The last time we looked at the race for mayor of NYC it was still 2020 and my biggest worry was that reactionary ex-Congressman Max Rose had jumped in. In a crowded race, anything can happen and Rose, a really awful Blue Dog, would make an even more horrendous mayor than he did a one-term right-of-center congressman. Andrew Yang wasn't a candidate at the time. Who even knew he was a New Yorker?
A poll that came out recently by Emerson shows him leading the huge pack of candidates. The front-runners:
Andrew Yang- 32%
Brooklyn Borough Pres. Eric Adams- 19%
former counsel to Mayor de Blasio Maya Wiley- 9%
NYC Comptroller Scott Stringer- 6%
former Department of Sanitation Commissioner Kathryn Garcia- 5%
Ever hear of anyone besides Yang on that list? He has, by far, the highest name recognition of any of the candidates. Thing is, I was never all that impressed with him as a presidential candidate and the people who became part of the Yang Gang seemed like a bunch of idiots, albeit idiots who could raise some dough. Yang has raked in $2.1 million from over 15,000 individual donors already-- after just 2 months as a candidate. Matching donations will turn that into $6.5 million. Adams and Wiley have also raised big grassroots money.

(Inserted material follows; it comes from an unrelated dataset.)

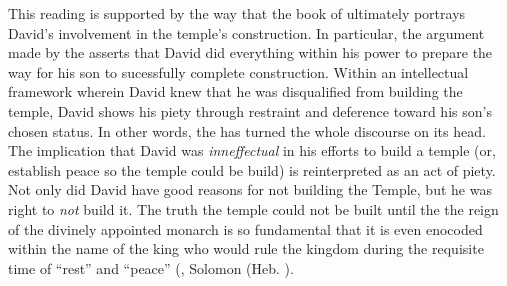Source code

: This reading is supported by the way that the book of \chronicles ultimately portrays David's involvement in the temple's construction. In particular, the argument made by the \chronicler asserts that David did everything within his power to prepare the way for his son to sucessfully complete construction. Within an intellectual framework wherein David knew that he was disqualified from building the temple, David shows his piety through restraint and deference toward his son's chosen status. In other words, the \chronicler has turned the whole discourse on its head. The implication that David was \emph{inneffectual} in his efforts to build a temple (or, establish peace so the temple could be build) is reinterpreted as an act of piety. Not only did David have good reasons for not building the Temple, but he was right to \emph{not} build it. The truth the temple could not be built until the the reign of the divinely appointed monarch is so fundamental that it is even enocoded within the name of the king who would rule the kingdom during the requisite time of ``rest'' and ``peace'' (, Solomon (Heb. ).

Yang on two somewhat-related issues-- a universal basic income plan to give people $12,000 a year and warnings about automation. Writing for FiveThirtyEight a couple of days ago, Alex Samuels noted that "Yang came out of the gate with a series of gaffes, too. For example, he fumbled when asked why he fled the city for his second home upstate at the height of the COVID-19 pandemic, when travel was discouraged, and he proposed opening a casino on Governors Island, now the site of a large park and national monument. It’s also been reported that he hasn’t voted in the past four New York City mayoral elections. Additionally, in a criticism he faced when running for president, Yang has been called out for his lack of governing experience, which could be a real issue in the mayoral race as 'responding to the coronavirus' and 'improving wages and creating more jobs' were voters’ top two issues in choosing a candidate, according to a December Public Policy Polling survey. It’s also likely that other candidates’ name recognition will increase as we get closer to June, which means Yang might lose his edge. But his second run for political office does test a somewhat novel proposition: Can someone with limited institutional knowledge and no real governing experience become the next mayor of New York City? 'He’s certainly done nothing that I’ve seen that demonstrates a command for city issues or the kind of really difficult decision-making that’s involved in managing 325,000 people and $90 billion,' Eric Phillips, a former de Blasio spokesperson, said of Yang in the New York Times. 'He hasn’t been involved in the civic fabric of the city.'"
Samuels asked who progressives with coalesce around and guessed that progressives will divide between Wiley and Stringer. Some progressives too dumb to know any better may think Yang is somehow a progressive, although there is no reason to. In fact, reporting for Politico on Monday, Tina Nguyen and Sally Goldenberg wrote at length about Yang's flirtation with the right, noting that "Before he joined the New York City mayor’s race in January or even appeared on a presidential debate stage during the Democratic primary, Yang reached an audience of millions through an unconventional venue: shows that promoted a strongly anti-progressive point of view." His warnings about automation not withstanding, he was on a right-wing podcast where he suggested automating the jobs of fast-food workers.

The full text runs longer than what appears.